-- THE PROBLEM --
Could you count the lines below that include the word "Markov" and give only the number?

[Opening DATA section]

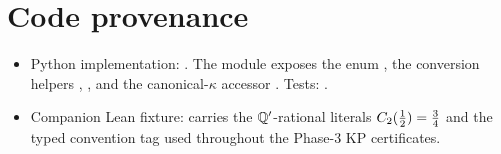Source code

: \section{Code provenance}
\label{sec:heat-kernel-codeanchor}

\begin{itemize}
  \item Python implementation: .
    The module exposes the enum
    ,
    the conversion helpers ,
    , and the canonical-$\kappa$
    accessor .
    Tests: .
  \item Companion Lean fixture: 
    carries the $\Qp$-rational literals $\Casimir(\tfrac12) =
    \tfrac34$ and the typed convention tag used throughout the
    Phase-3 KP certificates.
\end{itemize}
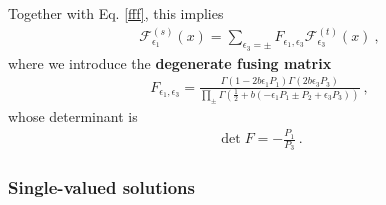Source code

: \documentclass[12pt, a4paper, notitlepage, twoside]{report}
\numberwithin{equation}{section}
\theoremstyle{break}
\begin{document}
Together with Eq. \eqref{fff}, this implies 
\begin{align}
 \mathcal{F}^{(s)}_{\epsilon_1}(x) = \sum_{\epsilon_3=\pm} F_{\epsilon_1,\epsilon_3} \mathcal{F}^{(t)}_{\epsilon_3}(x)\ ,
\label{gfg}
\end{align}
where we introduce the \textbf{degenerate fusing matrix} 
\begin{align}
F_{\epsilon_1,\epsilon_3} = \frac{\Gamma(1-2b\epsilon_1P_1)\Gamma(2b\epsilon_3P_3)}{\prod_\pm \Gamma(\frac12+b(-\epsilon_1P_1\pm P_2+\epsilon_3P_3))}\ ,
\label{fmd}
\end{align}
whose determinant is 
\begin{align}
 \det F = -\frac{P_1}{P_3}\ .
\label{detf}
\end{align}

\subsubsection{Single-valued solutions}
\end{document}
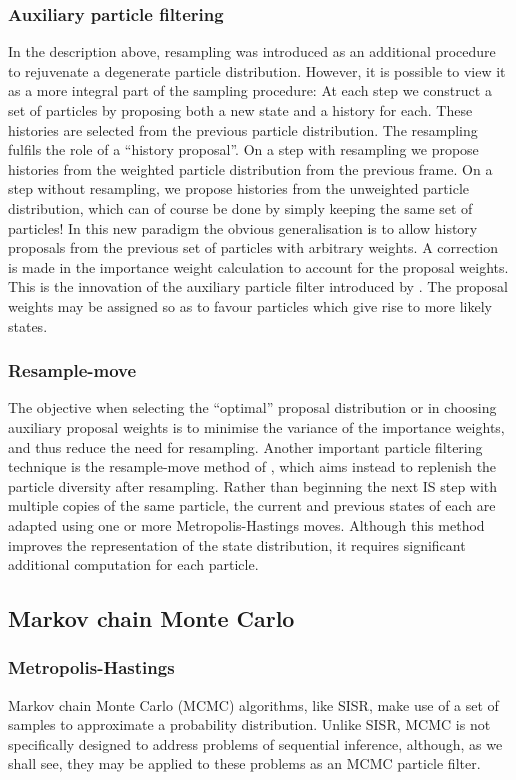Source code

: \subsubsection{Auxiliary particle filtering}
In the description above, resampling was introduced as an additional procedure to rejuvenate a degenerate particle distribution. However, it is possible to view it as a more integral part of the sampling procedure: At each step we construct a set of particles by proposing both a new state and a history for each. These histories are selected from the previous particle distribution. The resampling fulfils the role of a ``history proposal''. On a step with resampling we propose histories from the weighted particle distribution from the previous frame. On a step without resampling, we propose histories from the unweighted particle distribution, which can of course be done by simply keeping the same set of particles! In this new paradigm the obvious generalisation is to allow history proposals from the previous set of particles with arbitrary weights. A correction is made in the importance weight calculation to account for the proposal weights. This is the innovation of the auxiliary particle filter introduced by \cite{Pitt1999}. The proposal weights may be assigned so as to favour particles which give rise to more likely states.

\subsubsection{Resample-move}
The objective when selecting the ``optimal'' proposal distribution or in choosing auxiliary proposal weights is to minimise the variance of the importance weights, and thus reduce the need for resampling. Another important particle filtering technique is the resample-move method of \cite{Gilks2001}, which aims instead to replenish the particle diversity after resampling. Rather than beginning the next IS step with multiple copies of the same particle, the current and previous states of each are adapted using one or more Metropolis-Hastings moves. Although this method improves the representation of the state distribution, it requires significant additional computation for each particle.



\subsection{Markov chain Monte Carlo}

\subsubsection{Metropolis-Hastings}
Markov chain Monte Carlo (MCMC) algorithms, like SISR, make use of a set of samples to approximate a probability distribution. Unlike SISR, MCMC is not specifically designed to address problems of sequential inference, although, as we shall see, they may be applied to these problems as an MCMC particle filter.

[Closing DATA section]

-- SOLUTION TO THE PROBLEM --
2